Collected data entries:
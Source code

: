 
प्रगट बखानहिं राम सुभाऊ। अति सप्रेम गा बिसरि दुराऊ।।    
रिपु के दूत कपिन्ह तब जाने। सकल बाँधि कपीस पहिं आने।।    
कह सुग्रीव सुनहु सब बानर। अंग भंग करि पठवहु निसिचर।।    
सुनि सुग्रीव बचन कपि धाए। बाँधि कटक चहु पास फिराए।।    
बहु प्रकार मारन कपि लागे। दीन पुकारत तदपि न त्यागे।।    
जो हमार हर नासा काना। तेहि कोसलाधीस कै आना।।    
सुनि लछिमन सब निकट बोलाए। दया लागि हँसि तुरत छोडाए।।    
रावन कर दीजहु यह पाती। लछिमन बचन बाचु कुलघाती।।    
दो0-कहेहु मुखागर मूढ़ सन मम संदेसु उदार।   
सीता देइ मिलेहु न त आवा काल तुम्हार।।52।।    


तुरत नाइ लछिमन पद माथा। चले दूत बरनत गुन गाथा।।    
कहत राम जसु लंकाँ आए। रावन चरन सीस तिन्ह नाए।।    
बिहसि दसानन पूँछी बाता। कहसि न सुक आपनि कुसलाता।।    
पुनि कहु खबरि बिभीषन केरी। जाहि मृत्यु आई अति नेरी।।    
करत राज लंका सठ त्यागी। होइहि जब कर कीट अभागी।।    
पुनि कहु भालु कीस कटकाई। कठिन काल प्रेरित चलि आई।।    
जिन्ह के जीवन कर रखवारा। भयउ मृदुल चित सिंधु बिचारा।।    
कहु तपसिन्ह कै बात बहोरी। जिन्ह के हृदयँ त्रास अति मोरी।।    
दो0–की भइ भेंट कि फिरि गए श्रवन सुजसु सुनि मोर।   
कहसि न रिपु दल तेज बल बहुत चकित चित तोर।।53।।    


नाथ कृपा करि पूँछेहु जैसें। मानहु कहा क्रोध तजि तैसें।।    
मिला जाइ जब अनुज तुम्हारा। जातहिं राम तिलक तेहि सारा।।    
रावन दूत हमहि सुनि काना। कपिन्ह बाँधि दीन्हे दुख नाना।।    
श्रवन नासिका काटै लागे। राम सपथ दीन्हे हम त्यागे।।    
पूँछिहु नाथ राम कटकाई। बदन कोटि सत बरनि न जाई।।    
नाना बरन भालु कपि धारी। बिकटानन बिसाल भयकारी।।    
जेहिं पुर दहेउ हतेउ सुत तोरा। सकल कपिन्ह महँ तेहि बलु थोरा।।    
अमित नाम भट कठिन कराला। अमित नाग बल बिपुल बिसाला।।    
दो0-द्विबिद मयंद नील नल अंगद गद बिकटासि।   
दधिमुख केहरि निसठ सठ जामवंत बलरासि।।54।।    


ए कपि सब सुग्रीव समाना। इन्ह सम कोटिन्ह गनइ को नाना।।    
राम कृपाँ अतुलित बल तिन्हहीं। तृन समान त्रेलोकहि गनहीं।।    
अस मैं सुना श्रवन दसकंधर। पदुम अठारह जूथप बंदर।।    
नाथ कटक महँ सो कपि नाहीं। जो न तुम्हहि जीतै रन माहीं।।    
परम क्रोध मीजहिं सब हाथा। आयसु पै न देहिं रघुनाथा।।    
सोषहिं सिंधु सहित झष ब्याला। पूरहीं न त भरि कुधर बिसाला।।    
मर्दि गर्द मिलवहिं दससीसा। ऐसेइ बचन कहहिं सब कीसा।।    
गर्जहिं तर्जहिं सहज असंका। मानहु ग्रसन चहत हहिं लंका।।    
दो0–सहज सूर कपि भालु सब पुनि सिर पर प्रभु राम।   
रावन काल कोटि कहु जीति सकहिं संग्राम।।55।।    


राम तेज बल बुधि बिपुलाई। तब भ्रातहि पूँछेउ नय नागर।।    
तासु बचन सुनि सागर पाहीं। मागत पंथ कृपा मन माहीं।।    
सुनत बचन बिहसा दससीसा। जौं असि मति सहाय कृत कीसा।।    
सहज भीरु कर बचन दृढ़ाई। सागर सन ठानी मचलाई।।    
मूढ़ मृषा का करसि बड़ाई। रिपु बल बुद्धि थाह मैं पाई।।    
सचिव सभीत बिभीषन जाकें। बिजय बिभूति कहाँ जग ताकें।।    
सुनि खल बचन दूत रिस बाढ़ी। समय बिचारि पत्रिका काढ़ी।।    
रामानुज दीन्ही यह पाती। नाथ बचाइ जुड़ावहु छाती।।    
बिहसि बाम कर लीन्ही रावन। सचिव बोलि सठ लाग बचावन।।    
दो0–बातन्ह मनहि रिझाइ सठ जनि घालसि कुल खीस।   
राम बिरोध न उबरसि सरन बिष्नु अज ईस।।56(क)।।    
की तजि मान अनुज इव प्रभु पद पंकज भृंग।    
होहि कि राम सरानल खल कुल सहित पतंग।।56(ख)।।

Exercise requirements >> Please return only the lines above, starting at the line that has "रावन दूत हमहि" and ending at the line that has "सुनत बचन बिहसा", keeping both and leaving each one unchanged.

Expected answer >>
रावन दूत हमहि सुनि काना। कपिन्ह बाँधि दीन्हे दुख नाना।।    
श्रवन नासिका काटै लागे। राम सपथ दीन्हे हम त्यागे।।    
पूँछिहु नाथ राम कटकाई। बदन कोटि सत बरनि न जाई।।    
नाना बरन भालु कपि धारी। बिकटानन बिसाल भयकारी।।    
जेहिं पुर दहेउ हतेउ सुत तोरा। सकल कपिन्ह महँ तेहि बलु थोरा।।    
अमित नाम भट कठिन कराला। अमित नाग बल बिपुल बिसाला।।    
दो0-द्विबिद मयंद नील नल अंगद गद बिकटासि।   
दधिमुख केहरि निसठ सठ जामवंत बलरासि।।54।।    


ए कपि सब सुग्रीव समाना। इन्ह सम कोटिन्ह गनइ को नाना।।    
राम कृपाँ अतुलित बल तिन्हहीं। तृन समान त्रेलोकहि गनहीं।।    
अस मैं सुना श्रवन दसकंधर। पदुम अठारह जूथप बंदर।।    
नाथ कटक महँ सो कपि नाहीं। जो न तुम्हहि जीतै रन माहीं।।    
परम क्रोध मीजहिं सब हाथा। आयसु पै न देहिं रघुनाथा।।    
सोषहिं सिंधु सहित झष ब्याला। पूरहीं न त भरि कुधर बिसाला।।    
मर्दि गर्द मिलवहिं दससीसा। ऐसेइ बचन कहहिं सब कीसा।।    
गर्जहिं तर्जहिं सहज असंका। मानहु ग्रसन चहत हहिं लंका।।    
दो0–सहज सूर कपि भालु सब पुनि सिर पर प्रभु राम।   
रावन काल कोटि कहु जीति सकहिं संग्राम।।55।।    


राम तेज बल बुधि बिपुलाई। तब भ्रातहि पूँछेउ नय नागर।।    
तासु बचन सुनि सागर पाहीं। मागत पंथ कृपा मन माहीं।।    
सुनत बचन बिहसा दससीसा। जौं असि मति सहाय कृत कीसा।।    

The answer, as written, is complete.